:: SOURCE RECORDS

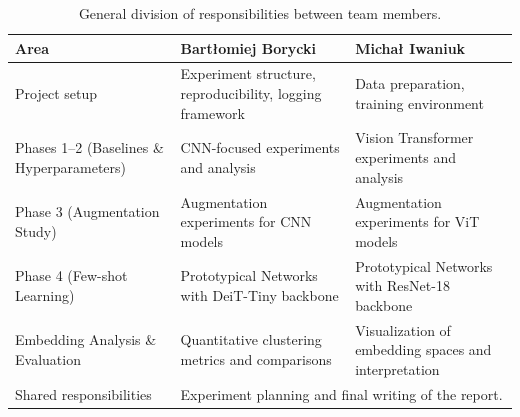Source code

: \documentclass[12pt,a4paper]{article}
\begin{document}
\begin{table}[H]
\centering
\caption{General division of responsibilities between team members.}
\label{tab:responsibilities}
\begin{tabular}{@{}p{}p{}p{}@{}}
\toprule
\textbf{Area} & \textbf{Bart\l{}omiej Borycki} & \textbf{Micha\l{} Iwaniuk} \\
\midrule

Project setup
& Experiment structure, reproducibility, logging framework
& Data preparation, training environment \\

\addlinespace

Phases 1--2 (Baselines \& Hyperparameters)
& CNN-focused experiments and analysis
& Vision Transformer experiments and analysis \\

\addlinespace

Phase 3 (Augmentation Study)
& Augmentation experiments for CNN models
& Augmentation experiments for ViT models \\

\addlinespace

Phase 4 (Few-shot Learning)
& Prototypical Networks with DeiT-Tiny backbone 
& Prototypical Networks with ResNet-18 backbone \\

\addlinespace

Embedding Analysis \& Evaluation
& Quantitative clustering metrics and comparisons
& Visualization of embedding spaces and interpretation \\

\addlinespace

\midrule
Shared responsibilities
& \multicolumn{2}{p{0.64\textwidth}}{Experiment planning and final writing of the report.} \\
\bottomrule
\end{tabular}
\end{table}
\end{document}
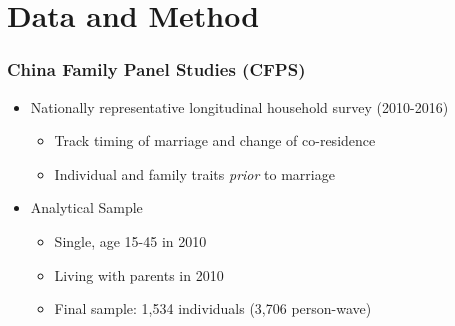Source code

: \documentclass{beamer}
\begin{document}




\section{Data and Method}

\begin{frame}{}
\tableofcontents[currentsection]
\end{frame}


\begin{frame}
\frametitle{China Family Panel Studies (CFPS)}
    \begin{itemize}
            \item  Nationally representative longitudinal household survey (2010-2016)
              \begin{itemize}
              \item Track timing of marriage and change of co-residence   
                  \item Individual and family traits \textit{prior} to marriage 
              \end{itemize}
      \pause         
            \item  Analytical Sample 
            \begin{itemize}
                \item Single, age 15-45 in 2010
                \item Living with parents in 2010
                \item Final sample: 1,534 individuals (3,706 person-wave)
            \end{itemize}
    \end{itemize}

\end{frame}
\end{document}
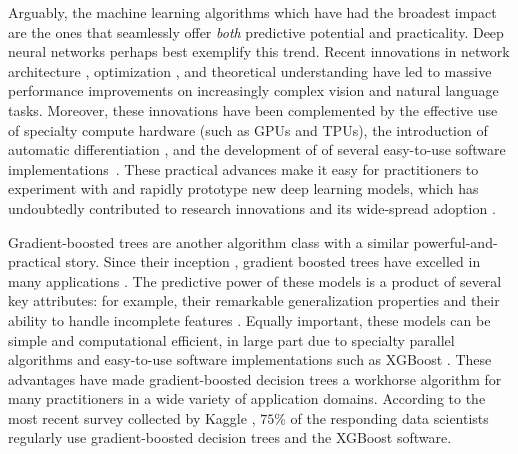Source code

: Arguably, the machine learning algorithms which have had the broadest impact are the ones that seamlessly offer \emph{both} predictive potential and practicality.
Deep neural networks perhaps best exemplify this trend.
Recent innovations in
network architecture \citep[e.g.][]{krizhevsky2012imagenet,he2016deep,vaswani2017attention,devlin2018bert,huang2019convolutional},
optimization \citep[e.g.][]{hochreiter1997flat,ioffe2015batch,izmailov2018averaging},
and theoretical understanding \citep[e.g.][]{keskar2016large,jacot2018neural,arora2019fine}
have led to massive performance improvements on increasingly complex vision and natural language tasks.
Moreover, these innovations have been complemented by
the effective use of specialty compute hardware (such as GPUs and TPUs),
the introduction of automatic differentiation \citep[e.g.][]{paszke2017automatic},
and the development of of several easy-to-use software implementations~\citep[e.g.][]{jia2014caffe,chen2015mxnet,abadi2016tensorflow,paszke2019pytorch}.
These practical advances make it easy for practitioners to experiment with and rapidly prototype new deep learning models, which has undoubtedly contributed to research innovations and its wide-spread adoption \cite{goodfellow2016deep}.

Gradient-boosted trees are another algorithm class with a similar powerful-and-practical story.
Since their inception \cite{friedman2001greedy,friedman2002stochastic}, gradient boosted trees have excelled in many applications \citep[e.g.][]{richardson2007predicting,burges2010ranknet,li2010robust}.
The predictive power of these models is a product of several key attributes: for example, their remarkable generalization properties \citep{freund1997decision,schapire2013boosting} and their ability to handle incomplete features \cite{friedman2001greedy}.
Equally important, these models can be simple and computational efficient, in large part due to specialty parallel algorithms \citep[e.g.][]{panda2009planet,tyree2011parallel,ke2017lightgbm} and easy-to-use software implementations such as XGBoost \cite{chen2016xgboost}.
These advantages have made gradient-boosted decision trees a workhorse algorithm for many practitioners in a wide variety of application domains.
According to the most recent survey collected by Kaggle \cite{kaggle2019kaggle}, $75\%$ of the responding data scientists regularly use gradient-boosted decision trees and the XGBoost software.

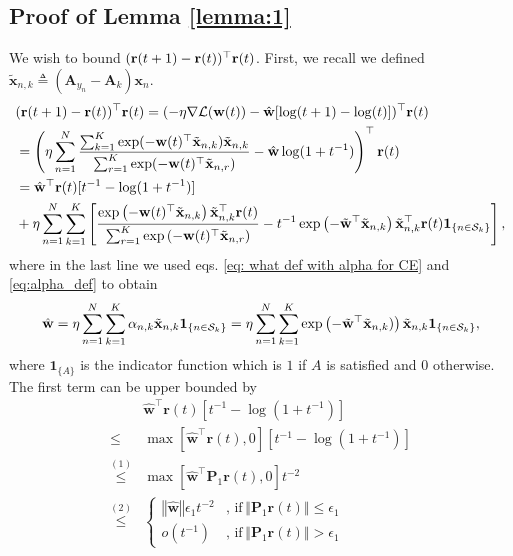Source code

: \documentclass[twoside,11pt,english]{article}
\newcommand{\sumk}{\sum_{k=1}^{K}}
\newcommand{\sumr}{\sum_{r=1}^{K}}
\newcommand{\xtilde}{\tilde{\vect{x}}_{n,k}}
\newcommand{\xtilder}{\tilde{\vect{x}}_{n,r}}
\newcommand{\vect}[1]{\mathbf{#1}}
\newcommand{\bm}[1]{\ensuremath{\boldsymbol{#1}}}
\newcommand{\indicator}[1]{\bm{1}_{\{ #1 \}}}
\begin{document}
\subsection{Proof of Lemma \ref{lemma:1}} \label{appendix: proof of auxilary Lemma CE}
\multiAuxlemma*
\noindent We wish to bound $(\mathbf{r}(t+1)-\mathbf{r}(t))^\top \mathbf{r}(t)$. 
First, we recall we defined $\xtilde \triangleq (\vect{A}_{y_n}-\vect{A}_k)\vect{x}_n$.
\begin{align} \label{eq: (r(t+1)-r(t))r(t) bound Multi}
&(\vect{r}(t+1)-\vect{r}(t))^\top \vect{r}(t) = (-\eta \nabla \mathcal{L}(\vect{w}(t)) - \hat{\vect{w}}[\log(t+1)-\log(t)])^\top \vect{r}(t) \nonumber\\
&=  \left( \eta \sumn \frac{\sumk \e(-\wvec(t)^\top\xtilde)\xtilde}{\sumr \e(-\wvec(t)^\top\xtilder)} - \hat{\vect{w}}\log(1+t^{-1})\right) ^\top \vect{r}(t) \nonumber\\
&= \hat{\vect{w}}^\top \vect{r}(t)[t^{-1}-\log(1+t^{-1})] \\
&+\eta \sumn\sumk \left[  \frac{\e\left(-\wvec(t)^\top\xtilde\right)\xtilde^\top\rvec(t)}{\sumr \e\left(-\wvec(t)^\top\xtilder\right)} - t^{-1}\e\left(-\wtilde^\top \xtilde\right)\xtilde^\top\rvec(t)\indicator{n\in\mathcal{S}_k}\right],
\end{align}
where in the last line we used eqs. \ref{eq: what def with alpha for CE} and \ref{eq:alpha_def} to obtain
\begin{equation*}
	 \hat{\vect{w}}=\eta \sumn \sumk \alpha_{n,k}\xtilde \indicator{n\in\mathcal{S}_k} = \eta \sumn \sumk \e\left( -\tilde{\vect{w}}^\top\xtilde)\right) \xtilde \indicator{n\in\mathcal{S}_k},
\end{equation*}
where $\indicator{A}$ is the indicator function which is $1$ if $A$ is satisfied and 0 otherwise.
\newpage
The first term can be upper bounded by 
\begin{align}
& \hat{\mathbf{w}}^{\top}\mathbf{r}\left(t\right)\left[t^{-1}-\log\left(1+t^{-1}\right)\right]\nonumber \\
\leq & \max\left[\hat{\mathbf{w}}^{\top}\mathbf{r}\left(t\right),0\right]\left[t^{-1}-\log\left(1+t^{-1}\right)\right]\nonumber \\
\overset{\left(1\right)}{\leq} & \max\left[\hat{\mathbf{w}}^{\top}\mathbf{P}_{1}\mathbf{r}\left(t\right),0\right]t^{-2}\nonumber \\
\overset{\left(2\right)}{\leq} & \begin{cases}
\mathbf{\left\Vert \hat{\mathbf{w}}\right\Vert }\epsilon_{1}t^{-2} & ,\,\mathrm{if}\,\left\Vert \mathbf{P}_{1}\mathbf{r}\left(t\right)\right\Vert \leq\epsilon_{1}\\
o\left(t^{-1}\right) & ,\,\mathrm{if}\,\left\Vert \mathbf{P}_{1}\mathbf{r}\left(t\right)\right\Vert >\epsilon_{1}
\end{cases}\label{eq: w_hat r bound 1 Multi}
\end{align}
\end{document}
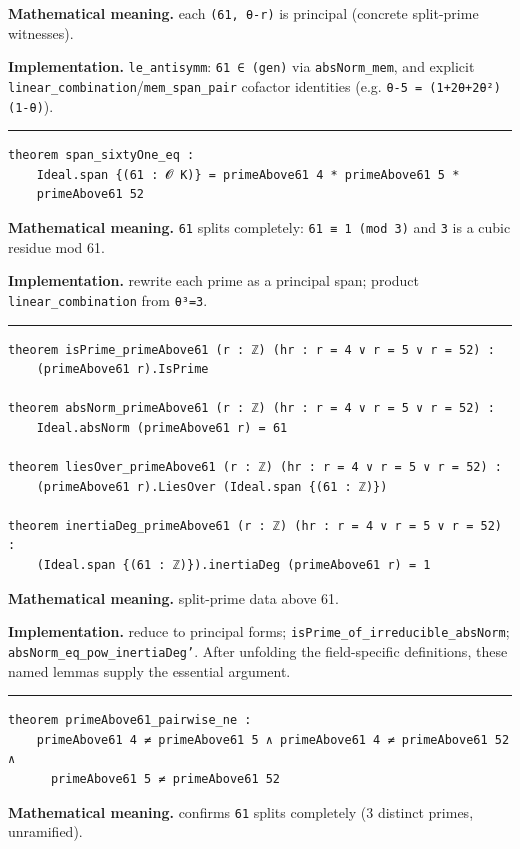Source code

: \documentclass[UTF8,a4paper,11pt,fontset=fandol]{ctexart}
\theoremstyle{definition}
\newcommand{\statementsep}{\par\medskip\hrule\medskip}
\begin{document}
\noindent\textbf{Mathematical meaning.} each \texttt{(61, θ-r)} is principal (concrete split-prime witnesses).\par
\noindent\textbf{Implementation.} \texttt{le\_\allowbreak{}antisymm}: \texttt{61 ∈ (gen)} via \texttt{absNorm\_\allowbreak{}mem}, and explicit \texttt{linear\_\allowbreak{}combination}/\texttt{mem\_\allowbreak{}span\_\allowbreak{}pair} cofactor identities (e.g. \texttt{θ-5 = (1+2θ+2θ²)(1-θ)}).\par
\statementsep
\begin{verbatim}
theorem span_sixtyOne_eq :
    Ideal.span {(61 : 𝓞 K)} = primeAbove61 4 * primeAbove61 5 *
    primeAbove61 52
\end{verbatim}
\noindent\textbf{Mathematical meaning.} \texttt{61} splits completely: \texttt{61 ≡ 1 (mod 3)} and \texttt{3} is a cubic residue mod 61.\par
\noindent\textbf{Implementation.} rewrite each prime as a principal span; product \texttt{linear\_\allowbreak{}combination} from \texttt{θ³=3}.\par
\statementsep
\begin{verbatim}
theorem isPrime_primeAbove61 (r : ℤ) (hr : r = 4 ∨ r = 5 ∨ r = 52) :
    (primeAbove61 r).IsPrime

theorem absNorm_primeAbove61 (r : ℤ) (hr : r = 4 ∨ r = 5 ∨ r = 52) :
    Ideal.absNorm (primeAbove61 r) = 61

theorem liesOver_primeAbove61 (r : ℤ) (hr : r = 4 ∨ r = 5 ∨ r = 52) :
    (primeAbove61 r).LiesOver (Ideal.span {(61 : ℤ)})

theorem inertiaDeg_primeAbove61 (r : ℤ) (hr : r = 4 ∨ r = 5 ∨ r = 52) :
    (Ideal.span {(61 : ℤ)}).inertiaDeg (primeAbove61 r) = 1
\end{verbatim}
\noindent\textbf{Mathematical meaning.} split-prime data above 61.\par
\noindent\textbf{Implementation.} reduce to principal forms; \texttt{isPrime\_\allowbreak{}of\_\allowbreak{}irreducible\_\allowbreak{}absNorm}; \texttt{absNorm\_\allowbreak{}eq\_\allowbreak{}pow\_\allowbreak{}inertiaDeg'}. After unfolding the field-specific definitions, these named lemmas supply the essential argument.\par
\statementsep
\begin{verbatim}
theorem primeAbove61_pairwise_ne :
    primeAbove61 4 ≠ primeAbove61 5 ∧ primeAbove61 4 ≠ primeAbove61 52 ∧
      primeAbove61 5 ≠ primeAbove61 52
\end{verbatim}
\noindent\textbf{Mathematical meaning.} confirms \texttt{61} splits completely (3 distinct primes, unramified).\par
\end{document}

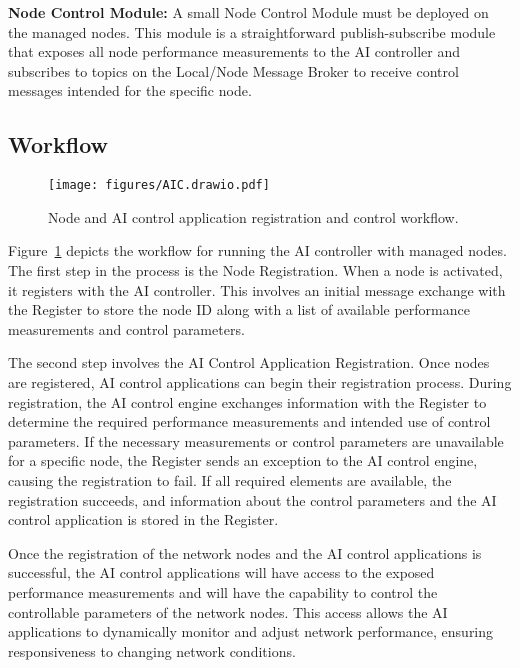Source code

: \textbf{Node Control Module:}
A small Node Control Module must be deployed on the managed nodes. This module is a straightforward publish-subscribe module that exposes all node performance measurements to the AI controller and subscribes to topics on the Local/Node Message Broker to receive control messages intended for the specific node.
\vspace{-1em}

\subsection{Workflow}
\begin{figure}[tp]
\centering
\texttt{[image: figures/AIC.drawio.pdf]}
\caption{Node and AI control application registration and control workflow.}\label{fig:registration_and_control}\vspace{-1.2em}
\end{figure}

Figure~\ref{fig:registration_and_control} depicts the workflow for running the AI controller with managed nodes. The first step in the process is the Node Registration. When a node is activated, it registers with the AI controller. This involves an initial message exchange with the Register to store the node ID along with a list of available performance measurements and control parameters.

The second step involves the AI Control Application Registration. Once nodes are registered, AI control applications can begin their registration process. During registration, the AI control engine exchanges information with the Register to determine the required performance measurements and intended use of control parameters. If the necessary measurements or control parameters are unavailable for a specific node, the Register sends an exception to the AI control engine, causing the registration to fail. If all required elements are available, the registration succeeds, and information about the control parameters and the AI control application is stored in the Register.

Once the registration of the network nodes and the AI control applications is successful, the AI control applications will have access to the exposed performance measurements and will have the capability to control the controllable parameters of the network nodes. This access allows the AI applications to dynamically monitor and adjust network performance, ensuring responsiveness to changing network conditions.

::::

* ACTIVITY *
Everything above from the line containing "Deep neural networks" down to the line containing "the effective use" should be copied exactly, both end lines included, and nothing else.

* TASK ANSWER *
Deep neural networks perhaps best exemplify this trend.
Recent innovations in
network architecture \citep[e.g.][]{krizhevsky2012imagenet,he2016deep,vaswani2017attention,devlin2018bert,huang2019convolutional},
optimization \citep[e.g.][]{hochreiter1997flat,ioffe2015batch,izmailov2018averaging},
and theoretical understanding \citep[e.g.][]{keskar2016large,jacot2018neural,arora2019fine}
have led to massive performance improvements on increasingly complex vision and natural language tasks.
Moreover, these innovations have been complemented by
the effective use of specialty compute hardware (such as GPUs and TPUs),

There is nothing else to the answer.